The Glasgow Coma Scale was the most significant item in predicting both mortality and hospitalization length in patients with traumatic frontal contusions. For mortality, the AUC value corresponding to this scale in the ROC plot amounted to 0.873. The finding pointing to the essential importance of the scale in the patient assessment is in line with other previous studies on the subject (Arango-Lasprilla et al. 2010; Hung et al. 2004). However, the score of motor function at presentation and the Rotterdam CT score ran closely behind the Glasgow Coma scale score in predicting mortality, in terms of the AUC values. Moreover, the assessment of motor function seems superior and more reliable in some patients, as the eye and verbal components of the Glasgow Coma Scale might be adversely influenced by drugs, alcohol intoxication, or patient intubation. In addition, motor function assessment is the only one clearly and objectively achievable when a full Glasgow Coma Scale cannot be performed. The Rotterdam CT score, which helps evaluate the course of acute traumatic brain injuries (Munakomi 2016), also appeared useful in predicting both mortality and hospitalization length in our patients. The score was a particularly strong determinant regarding mortality, with the AUC of 0.711.

In addition, we found in this study that an upward change in the serum cortisol during the first few days of hospitalization due to frontal brain injury was a significant prognostic of mortality. The role of the assessment of serum cortisol in such patients is a contentious issue. In contradistinction to the present finding, Hannon et al. (2011) have found that patients with a low level of cortisol would rather have increased mortality. That finding has not been supported by a study of Olivecrona et al. (2013) who have failed to substantiate the presence of a relationship between dynamic changes in cortisol and mortality after brain injury. The discrepancy among the studies concerning the relation of serum cortisol to mortality is not readily explicable and requires further exploration using alternative study designs.

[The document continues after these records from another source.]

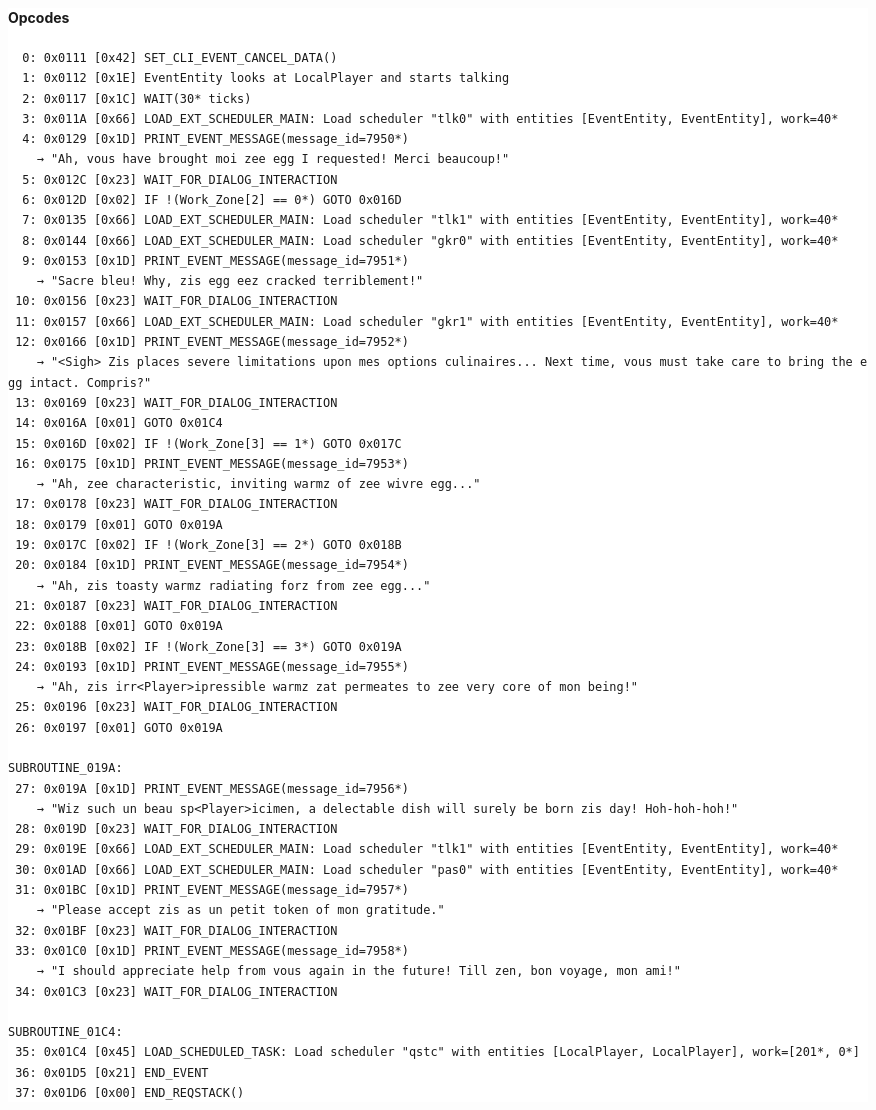 #### Opcodes

```
  0: 0x0111 [0x42] SET_CLI_EVENT_CANCEL_DATA()
  1: 0x0112 [0x1E] EventEntity looks at LocalPlayer and starts talking
  2: 0x0117 [0x1C] WAIT(30* ticks)
  3: 0x011A [0x66] LOAD_EXT_SCHEDULER_MAIN: Load scheduler "tlk0" with entities [EventEntity, EventEntity], work=40*
  4: 0x0129 [0x1D] PRINT_EVENT_MESSAGE(message_id=7950*)
    → "Ah, vous have brought moi zee egg I requested! Merci beaucoup!"
  5: 0x012C [0x23] WAIT_FOR_DIALOG_INTERACTION
  6: 0x012D [0x02] IF !(Work_Zone[2] == 0*) GOTO 0x016D
  7: 0x0135 [0x66] LOAD_EXT_SCHEDULER_MAIN: Load scheduler "tlk1" with entities [EventEntity, EventEntity], work=40*
  8: 0x0144 [0x66] LOAD_EXT_SCHEDULER_MAIN: Load scheduler "gkr0" with entities [EventEntity, EventEntity], work=40*
  9: 0x0153 [0x1D] PRINT_EVENT_MESSAGE(message_id=7951*)
    → "Sacre bleu! Why, zis egg eez cracked terriblement!"
 10: 0x0156 [0x23] WAIT_FOR_DIALOG_INTERACTION
 11: 0x0157 [0x66] LOAD_EXT_SCHEDULER_MAIN: Load scheduler "gkr1" with entities [EventEntity, EventEntity], work=40*
 12: 0x0166 [0x1D] PRINT_EVENT_MESSAGE(message_id=7952*)
    → "<Sigh> Zis places severe limitations upon mes options culinaires... Next time, vous must take care to bring the egg intact. Compris?"
 13: 0x0169 [0x23] WAIT_FOR_DIALOG_INTERACTION
 14: 0x016A [0x01] GOTO 0x01C4
 15: 0x016D [0x02] IF !(Work_Zone[3] == 1*) GOTO 0x017C
 16: 0x0175 [0x1D] PRINT_EVENT_MESSAGE(message_id=7953*)
    → "Ah, zee characteristic, inviting warmz of zee wivre egg..."
 17: 0x0178 [0x23] WAIT_FOR_DIALOG_INTERACTION
 18: 0x0179 [0x01] GOTO 0x019A
 19: 0x017C [0x02] IF !(Work_Zone[3] == 2*) GOTO 0x018B
 20: 0x0184 [0x1D] PRINT_EVENT_MESSAGE(message_id=7954*)
    → "Ah, zis toasty warmz radiating forz from zee egg..."
 21: 0x0187 [0x23] WAIT_FOR_DIALOG_INTERACTION
 22: 0x0188 [0x01] GOTO 0x019A
 23: 0x018B [0x02] IF !(Work_Zone[3] == 3*) GOTO 0x019A
 24: 0x0193 [0x1D] PRINT_EVENT_MESSAGE(message_id=7955*)
    → "Ah, zis irr<Player>ipressible warmz zat permeates to zee very core of mon being!"
 25: 0x0196 [0x23] WAIT_FOR_DIALOG_INTERACTION
 26: 0x0197 [0x01] GOTO 0x019A

SUBROUTINE_019A:
 27: 0x019A [0x1D] PRINT_EVENT_MESSAGE(message_id=7956*)
    → "Wiz such un beau sp<Player>icimen, a delectable dish will surely be born zis day! Hoh-hoh-hoh!"
 28: 0x019D [0x23] WAIT_FOR_DIALOG_INTERACTION
 29: 0x019E [0x66] LOAD_EXT_SCHEDULER_MAIN: Load scheduler "tlk1" with entities [EventEntity, EventEntity], work=40*
 30: 0x01AD [0x66] LOAD_EXT_SCHEDULER_MAIN: Load scheduler "pas0" with entities [EventEntity, EventEntity], work=40*
 31: 0x01BC [0x1D] PRINT_EVENT_MESSAGE(message_id=7957*)
    → "Please accept zis as un petit token of mon gratitude."
 32: 0x01BF [0x23] WAIT_FOR_DIALOG_INTERACTION
 33: 0x01C0 [0x1D] PRINT_EVENT_MESSAGE(message_id=7958*)
    → "I should appreciate help from vous again in the future! Till zen, bon voyage, mon ami!"
 34: 0x01C3 [0x23] WAIT_FOR_DIALOG_INTERACTION

SUBROUTINE_01C4:
 35: 0x01C4 [0x45] LOAD_SCHEDULED_TASK: Load scheduler "qstc" with entities [LocalPlayer, LocalPlayer], work=[201*, 0*]
 36: 0x01D5 [0x21] END_EVENT
 37: 0x01D6 [0x00] END_REQSTACK()
```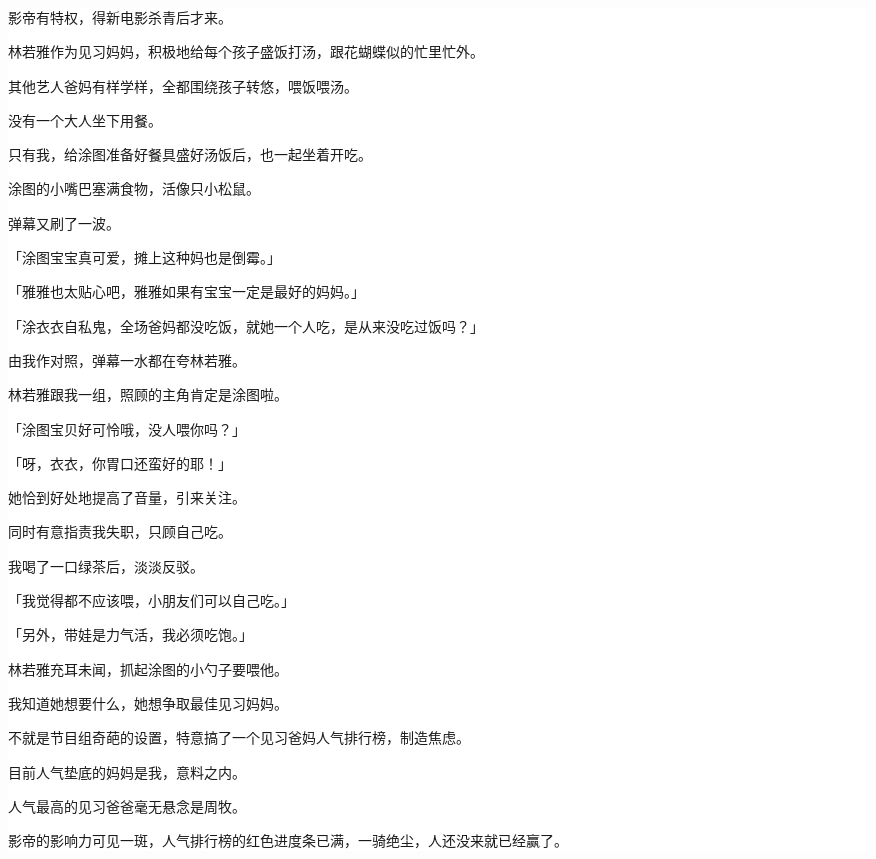 影帝有特权，得新电影杀青后才来。


林若雅作为见习妈妈，积极地给每个孩子盛饭打汤，跟花蝴蝶似的忙里忙外。


其他艺人爸妈有样学样，全都围绕孩子转悠，喂饭喂汤。


没有一个大人坐下用餐。


只有我，给涂图准备好餐具盛好汤饭后，也一起坐着开吃。


涂图的小嘴巴塞满食物，活像只小松鼠。


弹幕又刷了一波。


「涂图宝宝真可爱，摊上这种妈也是倒霉。」


「雅雅也太贴心吧，雅雅如果有宝宝一定是最好的妈妈。」


「涂衣衣自私鬼，全场爸妈都没吃饭，就她一个人吃，是从来没吃过饭吗？」


由我作对照，弹幕一水都在夸林若雅。


林若雅跟我一组，照顾的主角肯定是涂图啦。


「涂图宝贝好可怜哦，没人喂你吗？」


「呀，衣衣，你胃口还蛮好的耶！」


她恰到好处地提高了音量，引来关注。


同时有意指责我失职，只顾自己吃。


我喝了一口绿茶后，淡淡反驳。


「我觉得都不应该喂，小朋友们可以自己吃。」


「另外，带娃是力气活，我必须吃饱。」


林若雅充耳未闻，抓起涂图的小勺子要喂他。


我知道她想要什么，她想争取最佳见习妈妈。


不就是节目组奇葩的设置，特意搞了一个见习爸妈人气排行榜，制造焦虑。


目前人气垫底的妈妈是我，意料之内。


人气最高的见习爸爸毫无悬念是周牧。


影帝的影响力可见一斑，人气排行榜的红色进度条已满，一骑绝尘，人还没来就已经赢了。
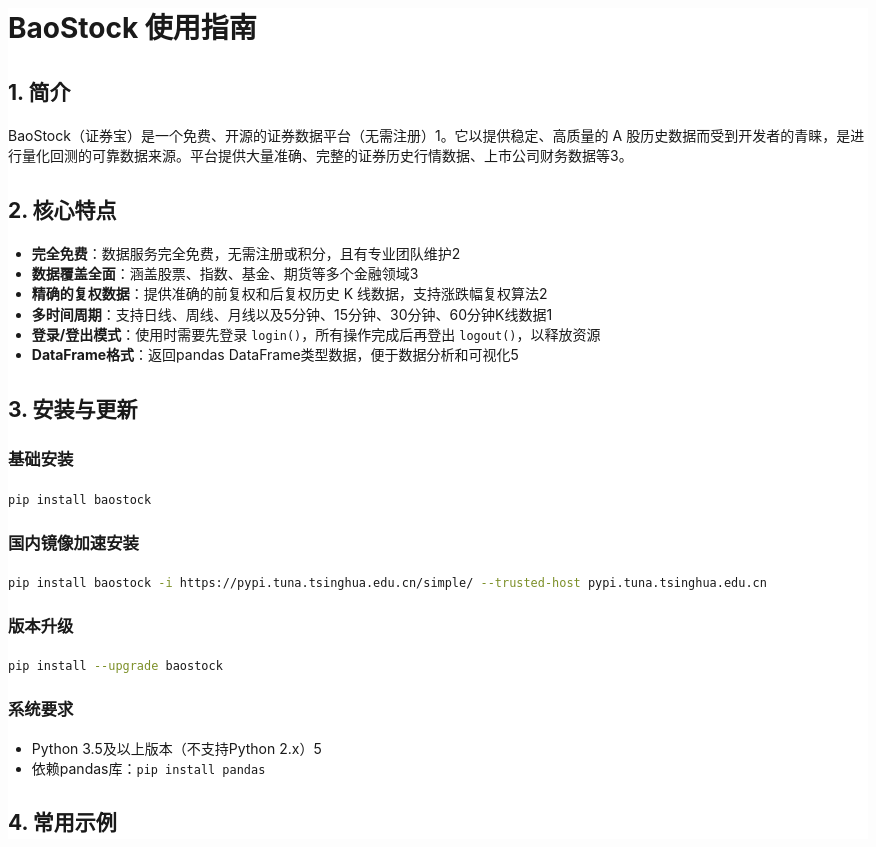 # BaoStock 使用指南

## 1. 简介

BaoStock（证券宝）是一个免费、开源的证券数据平台（无需注册）<mcreference link="http://baostock.com/baostock/index.php/Python_API文档" index="1">1</mcreference>。它以提供稳定、高质量的 A 股历史数据而受到开发者的青睐，是进行量化回测的可靠数据来源。平台提供大量准确、完整的证券历史行情数据、上市公司财务数据等<mcreference link="https://blog.csdn.net/weixin_46277779/article/details/129821907" index="3">3</mcreference>。

## 2. 核心特点

*   **完全免费**：数据服务完全免费，无需注册或积分，且有专业团队维护<mcreference link="https://blog.csdn.net/m0_46603114/article/details/107869037" index="2">2</mcreference>
*   **数据覆盖全面**：涵盖股票、指数、基金、期货等多个金融领域<mcreference link="https://blog.csdn.net/weixin_45525272/article/details/135346948" index="3">3</mcreference>
*   **精确的复权数据**：提供准确的前复权和后复权历史 K 线数据，支持涨跌幅复权算法<mcreference link="https://klang.org.cn/docs/stockdata/" index="2">2</mcreference>
*   **多时间周期**：支持日线、周线、月线以及5分钟、15分钟、30分钟、60分钟K线数据<mcreference link="http://baostock.com/baostock/index.php/Python_API文档" index="1">1</mcreference>
*   **登录/登出模式**：使用时需要先登录 `login()`，所有操作完成后再登出 `logout()`，以释放资源
*   **DataFrame格式**：返回pandas DataFrame类型数据，便于数据分析和可视化<mcreference link="https://blog.csdn.net/qq_37944726/article/details/115268769" index="5">5</mcreference>

## 3. 安装与更新

### 基础安装
```bash
pip install baostock
```

### 国内镜像加速安装
```bash
pip install baostock -i https://pypi.tuna.tsinghua.edu.cn/simple/ --trusted-host pypi.tuna.tsinghua.edu.cn
```

### 版本升级
```bash
pip install --upgrade baostock
```

### 系统要求
- Python 3.5及以上版本（不支持Python 2.x）<mcreference link="https://blog.csdn.net/qq_37944726/article/details/115268769" index="5">5</mcreference>
- 依赖pandas库：`pip install pandas`

## 4. 常用示例
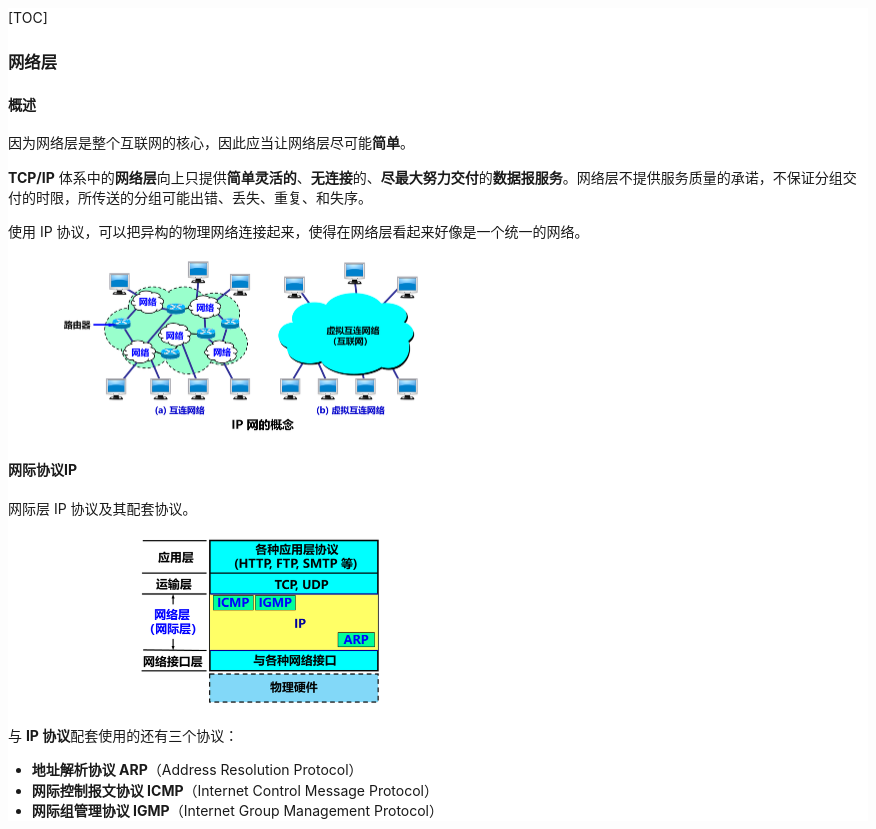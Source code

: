 [TOC]

### 网络层

#### 概述

因为网络层是整个互联网的核心，因此应当让网络层尽可能**简单**。

 **TCP/IP** 体系中的**网络层**向上只提供**简单灵活的**、**无连接**的、**尽最大努力交付**的**数据报服务**。网络层不提供服务质量的承诺，不保证分组交付的时限，所传送的分组可能出错、丢失、重复、和失序。 

使用 IP 协议，可以把异构的物理网络连接起来，使得在网络层看起来好像是一个统一的网络。

<img src="assets/image-20191219213854273.png" alt="image-20191219213854273" style="zoom:50%;" />

#### 网际协议IP

网际层 IP 协议及其配套协议。

<img src="assets/image-20191214211223955.png" alt="image-20191214211223955" style="zoom:50%;" />

与 **IP 协议**配套使用的还有三个协议：

- **地址解析协议 ARP**（Address Resolution Protocol）
- **网际控制报文协议 ICMP**（Internet Control Message Protocol）
- **网际组管理协议 IGMP**（Internet Group Management Protocol）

Referring to the hospitalization length, in general, the variables investigated showed narrow differences in the ROC plot, within a 0.550–0.600 range of AUC values. The Glasgow Coma Scale score and the Rotterdam CT score appeared the most significant determinants with the AUC of 0.592 and 0.589, respectively. However, the serum cortisol level and polytrauma, including concurrent brain lesions, also ranked high in the ability to determine the hospitalization course. In this study, fractures of long bones accounted for the majority of associated polytrauma. Fractures of the pelvis and lower limbs immobilize patients and delay physical rehabilitation, which increases the risk of pulmonary embolism, prolongs the hospital stay, and increases the risk of mortality. These results are in line with those reported by Tardif et al. (2017) and Stewart et al. (2013), except that the latter study has reported chest injuries, rather than bone fractures, as being prevalent among patients with acute traumatic brain injury. Likewise, patient age was another factor that was found of significance in predicting the length of hospital stay in the present study, with increasing age prolonging the stay. Older age carries the inherent risk of comorbidities, such as pre-existing hypertension, diabetes, or cognitive impairments, which all hinders the management of a treatment course in acute brain trauma, in turn leading to a prolongation of hospital stay (Lazaridis et al. 2015; Vitaz et al. 2003).

A limitation in interpreting the findings of the study is that it was performed in a rather small sample of 71 patients with traumatic frontal brain injury hospitalized in a single tertiary medical center. The results obtained should be validated in larger multi-center prospective randomized trials. Nonetheless, we believe we have shown that basically simple and non-invasive assessment in survivors of acute traumatic brain contusion may be helpful in gaining predictive knowledge on the length of hospital stay and plausible mortality. This knowledge is of essential value for better allocation of healthcare resources concerning the management of inpatient treatment and rehabilitation, which would eventually lead to better outcome and post-hospital quality of life.